In this post, we are going to see how to parse an HTML web page with C# and read its content easily thanks to the HTML Agility Pack library.
Currently, a large amount of information is transmitted to the user through web pages. Giving our program the ability to do the same is a very useful functionality for automating processes.
There are many cases where we might need to read HTML. For example, we can automatically check the status of an order, or the tracking of a shipment, or the price variation of a product, among an almost infinite number of applications.
Interpreting an HTML text with C# is not too difficult, but we can make it even easier thanks to the HTML Agility Pack library available at https://html-agility-pack.net/.
For now, the library is Open Source and the code is hosted at https://github.com/zzzprojects/html-agility-pack. And we say “for now” because in the past the author has converted some of his Open Source libraries into commercial ones.
With HTML Agility Pack, we can parse the HTML into a tree of nodes. The library includes functions to locate child nodes, or nodes that meet a set of properties, and we can even apply LINQ for searches.
We can load a web page with HTML Agility Pack either from a text file, a string in memory, or directly from the Internet.
// From File
var doc = new HtmlDocument();
doc.Load(filePath);
// From String
var doc = new HtmlDocument();
doc.LoadHtml(html);
// From Web
var url = "http://html-agility-pack.net/";
var web = new HtmlWeb();
var doc = web.Load(url);
Once the document is loaded, we can get one or several nodes using LINQ.

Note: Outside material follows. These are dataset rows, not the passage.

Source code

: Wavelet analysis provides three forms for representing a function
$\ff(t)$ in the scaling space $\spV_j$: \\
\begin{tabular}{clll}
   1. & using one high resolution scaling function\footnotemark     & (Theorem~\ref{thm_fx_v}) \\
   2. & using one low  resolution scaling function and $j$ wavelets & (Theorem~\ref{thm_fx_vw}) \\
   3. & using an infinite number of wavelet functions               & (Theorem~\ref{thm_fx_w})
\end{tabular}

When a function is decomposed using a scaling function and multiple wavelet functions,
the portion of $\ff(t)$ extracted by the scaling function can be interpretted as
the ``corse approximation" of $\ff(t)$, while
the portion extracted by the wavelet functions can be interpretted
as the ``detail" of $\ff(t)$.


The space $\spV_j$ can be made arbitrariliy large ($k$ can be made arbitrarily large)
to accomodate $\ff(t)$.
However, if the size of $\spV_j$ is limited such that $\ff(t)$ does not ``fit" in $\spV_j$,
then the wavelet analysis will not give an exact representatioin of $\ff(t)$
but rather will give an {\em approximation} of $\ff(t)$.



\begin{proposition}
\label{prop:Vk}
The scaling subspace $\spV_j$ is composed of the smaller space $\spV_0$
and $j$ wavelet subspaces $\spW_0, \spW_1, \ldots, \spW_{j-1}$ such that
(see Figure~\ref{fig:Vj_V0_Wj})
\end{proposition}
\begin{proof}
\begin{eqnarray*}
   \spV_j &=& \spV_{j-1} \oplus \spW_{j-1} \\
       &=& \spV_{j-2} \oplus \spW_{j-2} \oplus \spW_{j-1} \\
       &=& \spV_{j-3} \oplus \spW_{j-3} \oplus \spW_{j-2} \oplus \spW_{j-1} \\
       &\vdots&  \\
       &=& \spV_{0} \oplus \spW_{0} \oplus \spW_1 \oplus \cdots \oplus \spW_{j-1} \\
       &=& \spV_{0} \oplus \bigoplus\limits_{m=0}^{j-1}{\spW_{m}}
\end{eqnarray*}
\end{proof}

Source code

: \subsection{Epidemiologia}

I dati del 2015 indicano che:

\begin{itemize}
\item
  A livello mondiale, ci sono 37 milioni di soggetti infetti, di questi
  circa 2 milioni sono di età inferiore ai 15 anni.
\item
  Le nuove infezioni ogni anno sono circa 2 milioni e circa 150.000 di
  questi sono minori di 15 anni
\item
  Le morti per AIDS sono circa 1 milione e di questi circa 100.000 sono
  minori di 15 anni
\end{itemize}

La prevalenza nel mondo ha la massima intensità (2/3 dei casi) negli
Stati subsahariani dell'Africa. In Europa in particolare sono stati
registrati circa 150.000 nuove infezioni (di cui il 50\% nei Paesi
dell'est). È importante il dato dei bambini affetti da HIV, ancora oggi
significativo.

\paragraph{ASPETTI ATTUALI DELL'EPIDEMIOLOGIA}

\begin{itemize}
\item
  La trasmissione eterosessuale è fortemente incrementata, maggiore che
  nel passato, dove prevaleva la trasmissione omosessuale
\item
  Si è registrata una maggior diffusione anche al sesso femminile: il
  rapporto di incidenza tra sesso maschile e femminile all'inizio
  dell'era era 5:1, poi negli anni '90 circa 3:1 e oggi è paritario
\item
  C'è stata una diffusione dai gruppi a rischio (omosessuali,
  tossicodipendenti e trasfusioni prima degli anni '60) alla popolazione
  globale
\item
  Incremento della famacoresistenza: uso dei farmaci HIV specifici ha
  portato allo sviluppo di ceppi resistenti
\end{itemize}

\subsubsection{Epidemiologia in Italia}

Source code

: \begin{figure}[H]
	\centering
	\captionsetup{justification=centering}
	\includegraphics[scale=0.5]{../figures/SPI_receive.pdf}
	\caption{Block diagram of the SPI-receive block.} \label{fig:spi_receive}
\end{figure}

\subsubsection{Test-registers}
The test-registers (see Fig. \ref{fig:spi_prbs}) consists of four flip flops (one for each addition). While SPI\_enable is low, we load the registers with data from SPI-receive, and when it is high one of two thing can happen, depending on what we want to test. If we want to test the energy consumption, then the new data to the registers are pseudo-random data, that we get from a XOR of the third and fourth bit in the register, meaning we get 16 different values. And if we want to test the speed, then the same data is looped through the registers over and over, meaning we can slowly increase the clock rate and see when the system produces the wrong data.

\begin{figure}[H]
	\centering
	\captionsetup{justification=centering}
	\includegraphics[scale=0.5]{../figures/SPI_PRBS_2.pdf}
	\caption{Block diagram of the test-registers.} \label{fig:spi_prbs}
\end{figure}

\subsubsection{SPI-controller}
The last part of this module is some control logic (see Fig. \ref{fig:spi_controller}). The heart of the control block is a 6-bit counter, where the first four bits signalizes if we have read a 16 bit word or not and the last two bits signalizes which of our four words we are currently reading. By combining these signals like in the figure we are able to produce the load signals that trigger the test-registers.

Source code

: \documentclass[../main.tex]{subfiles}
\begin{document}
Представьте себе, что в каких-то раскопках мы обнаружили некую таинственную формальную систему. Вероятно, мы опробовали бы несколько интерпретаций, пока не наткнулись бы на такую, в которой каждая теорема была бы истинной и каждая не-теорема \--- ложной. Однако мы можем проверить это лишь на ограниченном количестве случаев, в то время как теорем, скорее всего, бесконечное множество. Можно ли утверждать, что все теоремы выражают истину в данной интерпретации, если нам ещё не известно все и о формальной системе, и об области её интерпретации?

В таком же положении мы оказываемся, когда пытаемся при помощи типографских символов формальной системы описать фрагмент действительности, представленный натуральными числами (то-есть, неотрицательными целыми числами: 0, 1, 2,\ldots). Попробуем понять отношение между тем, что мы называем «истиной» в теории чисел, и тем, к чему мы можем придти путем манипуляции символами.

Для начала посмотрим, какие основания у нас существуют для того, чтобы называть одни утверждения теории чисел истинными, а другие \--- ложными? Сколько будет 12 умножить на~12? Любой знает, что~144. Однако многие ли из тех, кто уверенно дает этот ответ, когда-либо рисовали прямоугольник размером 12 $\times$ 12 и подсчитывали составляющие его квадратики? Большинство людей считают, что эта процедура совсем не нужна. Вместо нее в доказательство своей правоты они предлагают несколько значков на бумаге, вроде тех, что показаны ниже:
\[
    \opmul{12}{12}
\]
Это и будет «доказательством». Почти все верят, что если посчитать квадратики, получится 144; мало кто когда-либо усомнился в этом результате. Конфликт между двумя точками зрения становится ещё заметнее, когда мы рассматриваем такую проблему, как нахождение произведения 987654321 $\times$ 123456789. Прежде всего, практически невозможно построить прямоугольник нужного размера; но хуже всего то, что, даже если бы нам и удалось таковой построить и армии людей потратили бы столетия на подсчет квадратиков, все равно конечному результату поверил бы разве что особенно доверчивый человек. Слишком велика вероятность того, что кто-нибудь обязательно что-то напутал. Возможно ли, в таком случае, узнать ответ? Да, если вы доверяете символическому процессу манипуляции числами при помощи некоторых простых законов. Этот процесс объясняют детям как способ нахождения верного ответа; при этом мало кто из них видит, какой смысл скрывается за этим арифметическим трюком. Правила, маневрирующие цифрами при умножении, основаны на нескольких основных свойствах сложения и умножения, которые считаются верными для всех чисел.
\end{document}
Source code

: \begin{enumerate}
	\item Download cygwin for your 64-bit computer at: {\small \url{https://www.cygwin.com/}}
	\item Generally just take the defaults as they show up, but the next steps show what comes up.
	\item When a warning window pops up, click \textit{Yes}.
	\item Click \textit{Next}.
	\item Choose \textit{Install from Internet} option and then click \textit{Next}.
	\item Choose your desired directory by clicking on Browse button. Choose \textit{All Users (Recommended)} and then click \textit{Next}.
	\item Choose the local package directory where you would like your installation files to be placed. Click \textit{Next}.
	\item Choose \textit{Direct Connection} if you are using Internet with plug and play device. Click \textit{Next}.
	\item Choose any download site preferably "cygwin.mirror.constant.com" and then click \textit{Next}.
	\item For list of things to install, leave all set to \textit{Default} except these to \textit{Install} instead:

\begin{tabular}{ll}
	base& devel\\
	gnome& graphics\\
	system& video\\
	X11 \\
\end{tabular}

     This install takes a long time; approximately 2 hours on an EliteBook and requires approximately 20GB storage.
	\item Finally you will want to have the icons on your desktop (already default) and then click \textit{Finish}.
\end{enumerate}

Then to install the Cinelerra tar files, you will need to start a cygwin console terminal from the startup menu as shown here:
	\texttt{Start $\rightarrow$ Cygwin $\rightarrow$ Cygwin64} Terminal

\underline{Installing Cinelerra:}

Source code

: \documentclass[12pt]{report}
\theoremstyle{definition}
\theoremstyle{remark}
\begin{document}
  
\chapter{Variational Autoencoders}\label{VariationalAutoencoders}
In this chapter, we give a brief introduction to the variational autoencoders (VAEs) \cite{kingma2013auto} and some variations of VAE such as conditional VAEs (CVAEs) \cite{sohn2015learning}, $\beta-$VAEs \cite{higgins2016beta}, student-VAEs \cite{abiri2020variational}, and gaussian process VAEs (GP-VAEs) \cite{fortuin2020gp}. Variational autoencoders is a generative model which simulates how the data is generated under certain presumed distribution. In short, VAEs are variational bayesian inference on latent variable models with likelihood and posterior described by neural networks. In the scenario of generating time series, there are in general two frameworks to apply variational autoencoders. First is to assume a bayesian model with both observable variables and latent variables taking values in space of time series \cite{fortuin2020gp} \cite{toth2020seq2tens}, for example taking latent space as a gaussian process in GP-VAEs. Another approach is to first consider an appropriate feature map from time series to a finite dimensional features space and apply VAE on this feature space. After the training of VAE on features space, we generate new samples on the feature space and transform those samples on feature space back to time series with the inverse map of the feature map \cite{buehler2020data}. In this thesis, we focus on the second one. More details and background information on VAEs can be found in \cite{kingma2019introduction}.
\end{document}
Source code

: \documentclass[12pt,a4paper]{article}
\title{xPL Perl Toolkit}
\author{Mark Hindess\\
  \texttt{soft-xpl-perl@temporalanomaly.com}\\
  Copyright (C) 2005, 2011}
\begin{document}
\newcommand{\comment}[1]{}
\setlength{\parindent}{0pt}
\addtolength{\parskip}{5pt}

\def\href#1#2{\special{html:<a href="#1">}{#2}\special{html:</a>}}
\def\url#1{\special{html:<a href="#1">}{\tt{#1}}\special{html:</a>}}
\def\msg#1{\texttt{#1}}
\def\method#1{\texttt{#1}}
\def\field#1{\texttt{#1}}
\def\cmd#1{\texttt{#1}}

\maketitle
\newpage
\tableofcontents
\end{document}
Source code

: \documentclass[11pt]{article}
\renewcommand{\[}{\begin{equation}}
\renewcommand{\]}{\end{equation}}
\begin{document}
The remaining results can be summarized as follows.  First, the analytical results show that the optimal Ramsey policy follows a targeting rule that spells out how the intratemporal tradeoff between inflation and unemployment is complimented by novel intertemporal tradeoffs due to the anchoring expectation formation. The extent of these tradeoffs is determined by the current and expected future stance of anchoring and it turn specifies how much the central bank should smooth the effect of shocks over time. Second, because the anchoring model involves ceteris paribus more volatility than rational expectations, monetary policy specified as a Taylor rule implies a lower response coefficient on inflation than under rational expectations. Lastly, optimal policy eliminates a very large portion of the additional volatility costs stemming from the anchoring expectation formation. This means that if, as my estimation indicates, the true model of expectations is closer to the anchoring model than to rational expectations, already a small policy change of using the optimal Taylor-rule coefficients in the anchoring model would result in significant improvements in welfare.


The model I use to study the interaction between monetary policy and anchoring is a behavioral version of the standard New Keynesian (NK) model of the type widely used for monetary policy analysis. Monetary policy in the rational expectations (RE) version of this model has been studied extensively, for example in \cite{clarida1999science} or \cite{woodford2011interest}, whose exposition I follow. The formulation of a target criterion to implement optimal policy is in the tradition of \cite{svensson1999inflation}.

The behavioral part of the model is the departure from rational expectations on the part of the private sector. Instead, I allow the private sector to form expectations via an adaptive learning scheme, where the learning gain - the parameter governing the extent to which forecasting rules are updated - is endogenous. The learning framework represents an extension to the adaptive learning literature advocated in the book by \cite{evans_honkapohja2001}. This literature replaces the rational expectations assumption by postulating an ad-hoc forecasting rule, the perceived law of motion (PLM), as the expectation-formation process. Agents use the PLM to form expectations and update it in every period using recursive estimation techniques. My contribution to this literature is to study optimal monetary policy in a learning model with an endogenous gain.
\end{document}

var node = htmlDoc.DocumentNode.SelectSingleNode("//head/title");
var nodes = doc.DocumentNode.SelectNodes("//article")
Once we have a node, we can use HTML Agility Pack to find its child nodes or read its content, including attributes, name, class, text, etc.
node.Descendants("a").First().Attributes["data-price"].Value
node.Name
node.OuterHtml
node.InnerText
If the node’s content is encoded as HTML (which is normal), we can “clean” it to convert it into “plain” text with the help of the ‘HtmlDecode’ function from the ‘System.Net.WebUtility’ assembly.
System.Net.WebUtility.HtmlDecode(node.Descendants("a").First().InnerText);
However, with HTML Agility Pack we can only read the HTML code of the page, but it does not execute the associated JavaScript. This is a problem with modern dynamic pages, where the initially loaded HTML code (which is sometimes almost empty) is modified by JavaScript.
A possible solution is to load the web page in a WebViewer control, which does execute the page’s scripts, and then parse the WebViewer’s content with HTML Agility Pack.
In any case, it’s a useful tool for many applications, worth having in our inventory of favorite libraries.